• _YOUR GOAL_: Whatever appears in the records apart from pictures must be reproduced exactly.
/---
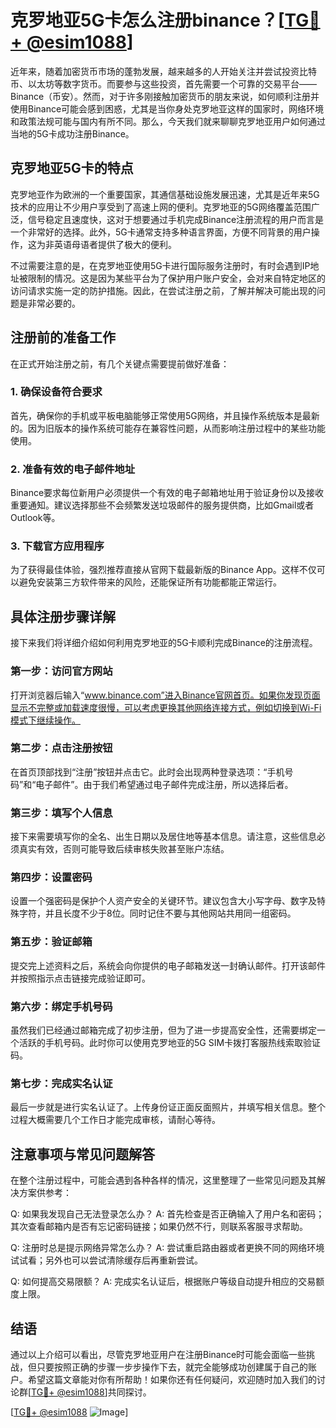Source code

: # 克罗地亚5G卡怎么注册binance？[[TG💪+ @esim1088](https://t.me/s/esim1088)]

近年来，随着加密货币市场的蓬勃发展，越来越多的人开始关注并尝试投资比特币、以太坊等数字货币。而要参与这些投资，首先需要一个可靠的交易平台——Binance（币安）。然而，对于许多刚接触加密货币的朋友来说，如何顺利注册并使用Binance可能会感到困惑，尤其是当你身处克罗地亚这样的国家时，网络环境和政策法规可能与国内有所不同。那么，今天我们就来聊聊克罗地亚用户如何通过当地的5G卡成功注册Binance。

## 克罗地亚5G卡的特点

克罗地亚作为欧洲的一个重要国家，其通信基础设施发展迅速，尤其是近年来5G技术的应用让不少用户享受到了高速上网的便利。克罗地亚的5G网络覆盖范围广泛，信号稳定且速度快，这对于想要通过手机完成Binance注册流程的用户而言是一个非常好的选择。此外，5G卡通常支持多种语言界面，方便不同背景的用户操作，这为非英语母语者提供了极大的便利。

不过需要注意的是，在克罗地亚使用5G卡进行国际服务注册时，有时会遇到IP地址被限制的情况。这是因为某些平台为了保护用户账户安全，会对来自特定地区的访问请求实施一定的防护措施。因此，在尝试注册之前，了解并解决可能出现的问题是非常必要的。

## 注册前的准备工作

在正式开始注册之前，有几个关键点需要提前做好准备：

### 1. 确保设备符合要求

首先，确保你的手机或平板电脑能够正常使用5G网络，并且操作系统版本是最新的。因为旧版本的操作系统可能存在兼容性问题，从而影响注册过程中的某些功能使用。

### 2. 准备有效的电子邮件地址

Binance要求每位新用户必须提供一个有效的电子邮箱地址用于验证身份以及接收重要通知。建议选择那些不会频繁发送垃圾邮件的服务提供商，比如Gmail或者Outlook等。

### 3. 下载官方应用程序

为了获得最佳体验，强烈推荐直接从官网下载最新版的Binance App。这样不仅可以避免安装第三方软件带来的风险，还能保证所有功能都能正常运行。

## 具体注册步骤详解

接下来我们将详细介绍如何利用克罗地亚的5G卡顺利完成Binance的注册流程。

### 第一步：访问官方网站

打开浏览器后输入“www.binance.com”进入Binance官网首页。如果你发现页面显示不完整或加载速度很慢，可以考虑更换其他网络连接方式，例如切换到Wi-Fi模式下继续操作。

### 第二步：点击注册按钮

在首页顶部找到“注册”按钮并点击它。此时会出现两种登录选项：“手机号码”和“电子邮件”。由于我们希望通过电子邮件完成注册，所以选择后者。

### 第三步：填写个人信息

接下来需要填写你的全名、出生日期以及居住地等基本信息。请注意，这些信息必须真实有效，否则可能导致后续审核失败甚至账户冻结。

### 第四步：设置密码

设置一个强密码是保护个人资产安全的关键环节。建议包含大小写字母、数字及特殊字符，并且长度不少于8位。同时记住不要与其他网站共用同一组密码。

### 第五步：验证邮箱

提交完上述资料之后，系统会向你提供的电子邮箱发送一封确认邮件。打开该邮件并按照指示点击链接完成验证即可。

### 第六步：绑定手机号码

虽然我们已经通过邮箱完成了初步注册，但为了进一步提高安全性，还需要绑定一个活跃的手机号码。此时你可以使用克罗地亚的5G SIM卡拨打客服热线索取验证码。

### 第七步：完成实名认证

最后一步就是进行实名认证了。上传身份证正面反面照片，并填写相关信息。整个过程大概需要几个工作日才能完成审核，请耐心等待。

## 注意事项与常见问题解答

在整个注册过程中，可能会遇到各种各样的情况，这里整理了一些常见问题及其解决方案供参考：

Q: 如果我发现自己无法登录怎么办？
A: 首先检查是否正确输入了用户名和密码；其次查看邮箱内是否有忘记密码链接；如果仍然不行，则联系客服寻求帮助。

Q: 注册时总是提示网络异常怎么办？
A: 尝试重启路由器或者更换不同的网络环境试试看；另外也可以尝试清除缓存后再重新尝试。

Q: 如何提高交易限额？
A: 完成实名认证后，根据账户等级自动提升相应的交易额度上限。

## 结语

通过以上介绍可以看出，尽管克罗地亚用户在注册Binance时可能会面临一些挑战，但只要按照正确的步骤一步步操作下去，就完全能够成功创建属于自己的账户。希望这篇文章能对你有所帮助！如果你还有任何疑问，欢迎随时加入我们的讨论群[[TG💪+ @esim1088](https://t.me/s/esim1088)]共同探讨。

[[TG💪+ @esim1088](https://t.me/s/esim1088) ![Image](https://i.postimg.cc/4NQfJmqS/Snipaste-2025-05-13-00-14-12.png)]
\---
• _RESPONSE_:
Source code

: # 克罗地亚5G卡怎么注册binance？[[TG💪+ @esim1088](https://t.me/s/esim1088)]

近年来，随着加密货币市场的蓬勃发展，越来越多的人开始关注并尝试投资比特币、以太坊等数字货币。而要参与这些投资，首先需要一个可靠的交易平台——Binance（币安）。然而，对于许多刚接触加密货币的朋友来说，如何顺利注册并使用Binance可能会感到困惑，尤其是当你身处克罗地亚这样的国家时，网络环境和政策法规可能与国内有所不同。那么，今天我们就来聊聊克罗地亚用户如何通过当地的5G卡成功注册Binance。

## 克罗地亚5G卡的特点

克罗地亚作为欧洲的一个重要国家，其通信基础设施发展迅速，尤其是近年来5G技术的应用让不少用户享受到了高速上网的便利。克罗地亚的5G网络覆盖范围广泛，信号稳定且速度快，这对于想要通过手机完成Binance注册流程的用户而言是一个非常好的选择。此外，5G卡通常支持多种语言界面，方便不同背景的用户操作，这为非英语母语者提供了极大的便利。

不过需要注意的是，在克罗地亚使用5G卡进行国际服务注册时，有时会遇到IP地址被限制的情况。这是因为某些平台为了保护用户账户安全，会对来自特定地区的访问请求实施一定的防护措施。因此，在尝试注册之前，了解并解决可能出现的问题是非常必要的。

## 注册前的准备工作

在正式开始注册之前，有几个关键点需要提前做好准备：

### 1. 确保设备符合要求

首先，确保你的手机或平板电脑能够正常使用5G网络，并且操作系统版本是最新的。因为旧版本的操作系统可能存在兼容性问题，从而影响注册过程中的某些功能使用。

### 2. 准备有效的电子邮件地址

Binance要求每位新用户必须提供一个有效的电子邮箱地址用于验证身份以及接收重要通知。建议选择那些不会频繁发送垃圾邮件的服务提供商，比如Gmail或者Outlook等。

### 3. 下载官方应用程序

为了获得最佳体验，强烈推荐直接从官网下载最新版的Binance App。这样不仅可以避免安装第三方软件带来的风险，还能保证所有功能都能正常运行。

## 具体注册步骤详解

接下来我们将详细介绍如何利用克罗地亚的5G卡顺利完成Binance的注册流程。

### 第一步：访问官方网站

打开浏览器后输入“www.binance.com”进入Binance官网首页。如果你发现页面显示不完整或加载速度很慢，可以考虑更换其他网络连接方式，例如切换到Wi-Fi模式下继续操作。

### 第二步：点击注册按钮

在首页顶部找到“注册”按钮并点击它。此时会出现两种登录选项：“手机号码”和“电子邮件”。由于我们希望通过电子邮件完成注册，所以选择后者。

### 第三步：填写个人信息

接下来需要填写你的全名、出生日期以及居住地等基本信息。请注意，这些信息必须真实有效，否则可能导致后续审核失败甚至账户冻结。

### 第四步：设置密码

设置一个强密码是保护个人资产安全的关键环节。建议包含大小写字母、数字及特殊字符，并且长度不少于8位。同时记住不要与其他网站共用同一组密码。

### 第五步：验证邮箱

提交完上述资料之后，系统会向你提供的电子邮箱发送一封确认邮件。打开该邮件并按照指示点击链接完成验证即可。

### 第六步：绑定手机号码

虽然我们已经通过邮箱完成了初步注册，但为了进一步提高安全性，还需要绑定一个活跃的手机号码。此时你可以使用克罗地亚的5G SIM卡拨打客服热线索取验证码。

### 第七步：完成实名认证

最后一步就是进行实名认证了。上传身份证正面反面照片，并填写相关信息。整个过程大概需要几个工作日才能完成审核，请耐心等待。

## 注意事项与常见问题解答

在整个注册过程中，可能会遇到各种各样的情况，这里整理了一些常见问题及其解决方案供参考：

Q: 如果我发现自己无法登录怎么办？
A: 首先检查是否正确输入了用户名和密码；其次查看邮箱内是否有忘记密码链接；如果仍然不行，则联系客服寻求帮助。

Q: 注册时总是提示网络异常怎么办？
A: 尝试重启路由器或者更换不同的网络环境试试看；另外也可以尝试清除缓存后再重新尝试。

Q: 如何提高交易限额？
A: 完成实名认证后，根据账户等级自动提升相应的交易额度上限。

## 结语

通过以上介绍可以看出，尽管克罗地亚用户在注册Binance时可能会面临一些挑战，但只要按照正确的步骤一步步操作下去，就完全能够成功创建属于自己的账户。希望这篇文章能对你有所帮助！如果你还有任何疑问，欢迎随时加入我们的讨论群[[TG💪+ @esim1088](https://t.me/s/esim1088)]共同探讨。

[[TG💪+ @esim1088](https://t.me/s/esim1088) ![Image](https://i.postimg.cc/4NQfJmqS/Snipaste-2025-05-13-00-14-12.png)]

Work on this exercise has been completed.